Stowaway was more direct about what the $100,000 meant for Fried Chicken Palace. "We would only be able to do this because of it," he said. "I don't think we would have been able to keep going. It would have been a real struggle, so it feels like a huge blessing to have gotten that."

The four Mission awards sit within a larger $3 million-plus citywide round — 39 businesses across San Francisco received grants in 2026, with individual awards ranging from $50,000 to $100,000 to cover tenant improvements, equipment, inventory, and startup permitting costs. The program is administered by OEWD jointly with the Office of Small Business as part of a $6.3 million strategy to reactivate commercial corridors. Of the 39 recipients citywide, 25 grants went to BIPOC-owned businesses and 25 to bars or restaurants, according to the city.

On the ground, the four grants represent different stages of arrival. Fried Chicken Palace is already open and serving at the corner of Mission and 19th.

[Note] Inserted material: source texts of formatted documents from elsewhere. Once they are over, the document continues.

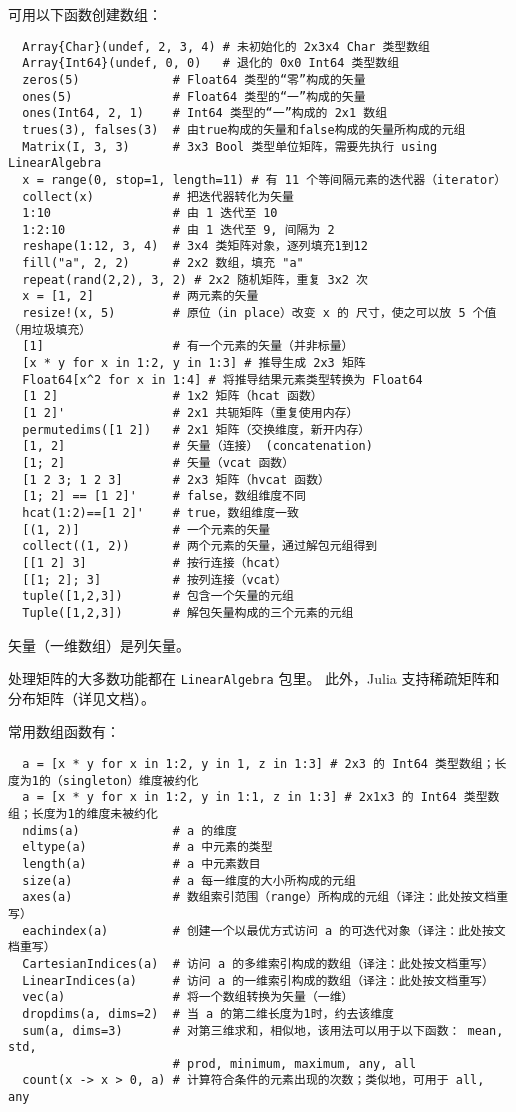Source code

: \documentclass[10pt,a4paper]{article}
\begin{document}
可用以下函数创建数组：
\begin{lstlisting}
  Array{Char}(undef, 2, 3, 4) # 未初始化的 2x3x4 Char 类型数组
  Array{Int64}(undef, 0, 0)   # 退化的 0x0 Int64 类型数组
  zeros(5)             # Float64 类型的“零”构成的矢量
  ones(5)              # Float64 类型的“一”构成的矢量
  ones(Int64, 2, 1)    # Int64 类型的“一”构成的 2x1 数组
  trues(3), falses(3)  # 由true构成的矢量和false构成的矢量所构成的元组
  Matrix(I, 3, 3)      # 3x3 Bool 类型单位矩阵，需要先执行 using LinearAlgebra
  x = range(0, stop=1, length=11) # 有 11 个等间隔元素的迭代器（iterator）
  collect(x)           # 把迭代器转化为矢量
  1:10                 # 由 1 迭代至 10
  1:2:10               # 由 1 迭代至 9, 间隔为 2
  reshape(1:12, 3, 4)  # 3x4 类矩阵对象，逐列填充1到12
  fill("a", 2, 2)      # 2x2 数组，填充 "a"
  repeat(rand(2,2), 3, 2) # 2x2 随机矩阵，重复 3x2 次
  x = [1, 2]           # 两元素的矢量
  resize!(x, 5)        # 原位（in place）改变 x 的 尺寸，使之可以放 5 个值（用垃圾填充）
  [1]                  # 有一个元素的矢量（并非标量）
  [x * y for x in 1:2, y in 1:3] # 推导生成 2x3 矩阵
  Float64[x^2 for x in 1:4] # 将推导结果元素类型转换为 Float64
  [1 2]                # 1x2 矩阵（hcat 函数）
  [1 2]'               # 2x1 共轭矩阵（重复使用内存）
  permutedims([1 2])   # 2x1 矩阵（交换维度，新开内存）
  [1, 2]               # 矢量（连接） (concatenation)
  [1; 2]               # 矢量（vcat 函数）
  [1 2 3; 1 2 3]       # 2x3 矩阵（hvcat 函数）
  [1; 2] == [1 2]'     # false，数组维度不同
  hcat(1:2)==[1 2]'    # true，数组维度一致
  [(1, 2)]             # 一个元素的矢量
  collect((1, 2))      # 两个元素的矢量，通过解包元组得到
  [[1 2] 3]            # 按行连接（hcat）
  [[1; 2]; 3]          # 按列连接（vcat）
  tuple([1,2,3])       # 包含一个矢量的元组
  Tuple([1,2,3])       # 解包矢量构成的三个元素的元组
\end{lstlisting}
矢量（一维数组）是列矢量。

处理矩阵的大多数功能都在 \lstinline|LinearAlgebra| 包里。
此外，Julia 支持稀疏矩阵和分布矩阵（详见文档）。

常用数组函数有：
\begin{lstlisting}
  a = [x * y for x in 1:2, y in 1, z in 1:3] # 2x3 的 Int64 类型数组；长度为1的（singleton）维度被约化
  a = [x * y for x in 1:2, y in 1:1, z in 1:3] # 2x1x3 的 Int64 类型数组；长度为1的维度未被约化
  ndims(a)             # a 的维度
  eltype(a)            # a 中元素的类型
  length(a)            # a 中元素数目
  size(a)              # a 每一维度的大小所构成的元组
  axes(a)              # 数组索引范围（range）所构成的元组（译注：此处按文档重写）
  eachindex(a)         # 创建一个以最优方式访问 a 的可迭代对象（译注：此处按文档重写）
  CartesianIndices(a)  # 访问 a 的多维索引构成的数组（译注：此处按文档重写）
  LinearIndices(a)     # 访问 a 的一维索引构成的数组（译注：此处按文档重写）
  vec(a)               # 将一个数组转换为矢量（一维）
  dropdims(a, dims=2)  # 当 a 的第二维长度为1时，约去该维度
  sum(a, dims=3)       # 对第三维求和，相似地，该用法可以用于以下函数： mean, std,
                       # prod, minimum, maximum, any, all
  count(x -> x > 0, a) # 计算符合条件的元素出现的次数；类似地，可用于 all, any
\end{lstlisting}
\end{document}
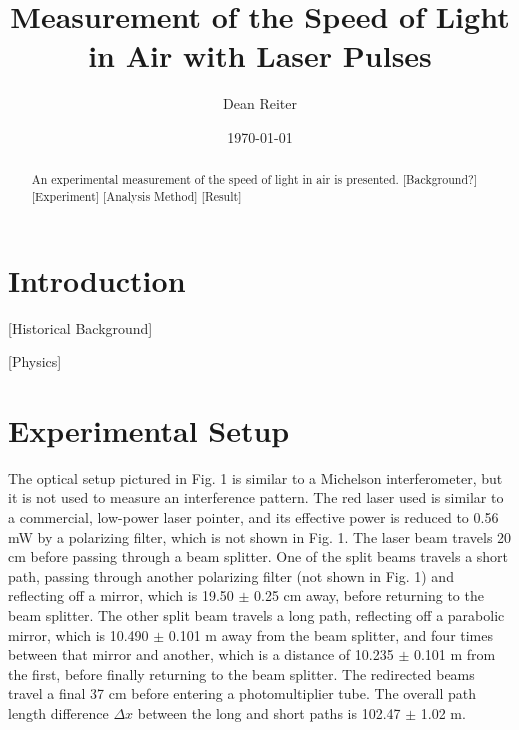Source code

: \documentclass[%
 reprint,
 amsmath,amssymb,
 aps,
]{revtex4-2}
\begin{document}

\title{Measurement of the Speed of Light in Air with Laser Pulses}%

\author{Dean Reiter}
%

\date{\today}%

\begin{abstract}
An experimental measurement of the speed of light in air is presented. [Background?] [Experiment] [Analysis Method] [Result]

\end{abstract}

\maketitle


\section{Introduction}

[Historical Background]

[Physics]

\section{Experimental Setup}

The optical setup pictured in Fig. 1 is similar to a Michelson interferometer, but it is not used to measure an interference pattern. The red laser used is similar to a commercial, low-power laser pointer, and its effective power is reduced to 0.56 mW by a polarizing filter, which is not shown in Fig. 1. The laser beam travels 20 cm before passing through a beam splitter. One of the split beams travels a short path, passing through another polarizing filter (not shown in Fig. 1) and reflecting off a mirror, which is 19.50 $\pm$ 0.25 cm away, before returning to the beam splitter. The other split beam travels a long path, reflecting off a parabolic mirror, which is 10.490 $\pm$ 0.101 m away from the beam splitter, and four times between that mirror and another, which is a distance of 10.235 $\pm$ 0.101 m from the first, before finally returning to the beam splitter. The redirected beams travel a final 37 cm before entering a photomultiplier tube. The overall path length difference $\Delta x$ between the long and short paths is 102.47 $\pm$ 1.02 m. 
\end{document}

Downtime's space at 2243 Mission is set to open later this year. Mission Lotería doesn't anchor a single address — it moves through the corridor as a network of participating storefronts. And Formr won't appear at 1917 Mission until fall. Someone walking the stretch from 15th to 19th today would find one new restaurant in operation, one address preparing to become a nightclub, and two more spaces still working toward the day the grants become open doors.